◆ Exercise prompt ◆
Print out the entries, word for word.
START Input material
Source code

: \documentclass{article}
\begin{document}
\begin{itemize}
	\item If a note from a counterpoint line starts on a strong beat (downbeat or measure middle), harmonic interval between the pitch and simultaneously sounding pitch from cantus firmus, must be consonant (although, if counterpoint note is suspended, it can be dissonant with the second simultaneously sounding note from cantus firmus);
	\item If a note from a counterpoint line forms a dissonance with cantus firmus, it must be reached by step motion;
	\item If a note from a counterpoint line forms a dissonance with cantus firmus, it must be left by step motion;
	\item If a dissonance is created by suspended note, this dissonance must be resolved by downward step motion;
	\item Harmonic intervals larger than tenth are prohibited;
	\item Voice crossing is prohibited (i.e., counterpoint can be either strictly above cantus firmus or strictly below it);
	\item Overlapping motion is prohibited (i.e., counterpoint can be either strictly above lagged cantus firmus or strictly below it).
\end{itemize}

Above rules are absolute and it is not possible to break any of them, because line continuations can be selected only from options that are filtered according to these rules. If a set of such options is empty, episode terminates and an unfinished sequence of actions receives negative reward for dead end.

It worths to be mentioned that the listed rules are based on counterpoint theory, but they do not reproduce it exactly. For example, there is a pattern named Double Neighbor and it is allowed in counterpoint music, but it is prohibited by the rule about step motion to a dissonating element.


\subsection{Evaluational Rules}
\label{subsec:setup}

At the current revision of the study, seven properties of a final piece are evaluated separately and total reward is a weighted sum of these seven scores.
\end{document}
END Input material
◆ Task response ◆
Source code

: \documentclass{article}
\begin{document}
\begin{itemize}
	\item If a note from a counterpoint line starts on a strong beat (downbeat or measure middle), harmonic interval between the pitch and simultaneously sounding pitch from cantus firmus, must be consonant (although, if counterpoint note is suspended, it can be dissonant with the second simultaneously sounding note from cantus firmus);
	\item If a note from a counterpoint line forms a dissonance with cantus firmus, it must be reached by step motion;
	\item If a note from a counterpoint line forms a dissonance with cantus firmus, it must be left by step motion;
	\item If a dissonance is created by suspended note, this dissonance must be resolved by downward step motion;
	\item Harmonic intervals larger than tenth are prohibited;
	\item Voice crossing is prohibited (i.e., counterpoint can be either strictly above cantus firmus or strictly below it);
	\item Overlapping motion is prohibited (i.e., counterpoint can be either strictly above lagged cantus firmus or strictly below it).
\end{itemize}

Above rules are absolute and it is not possible to break any of them, because line continuations can be selected only from options that are filtered according to these rules. If a set of such options is empty, episode terminates and an unfinished sequence of actions receives negative reward for dead end.

It worths to be mentioned that the listed rules are based on counterpoint theory, but they do not reproduce it exactly. For example, there is a pattern named Double Neighbor and it is allowed in counterpoint music, but it is prohibited by the rule about step motion to a dissonating element.


\subsection{Evaluational Rules}
\label{subsec:setup}

At the current revision of the study, seven properties of a final piece are evaluated separately and total reward is a weighted sum of these seven scores.
\end{document}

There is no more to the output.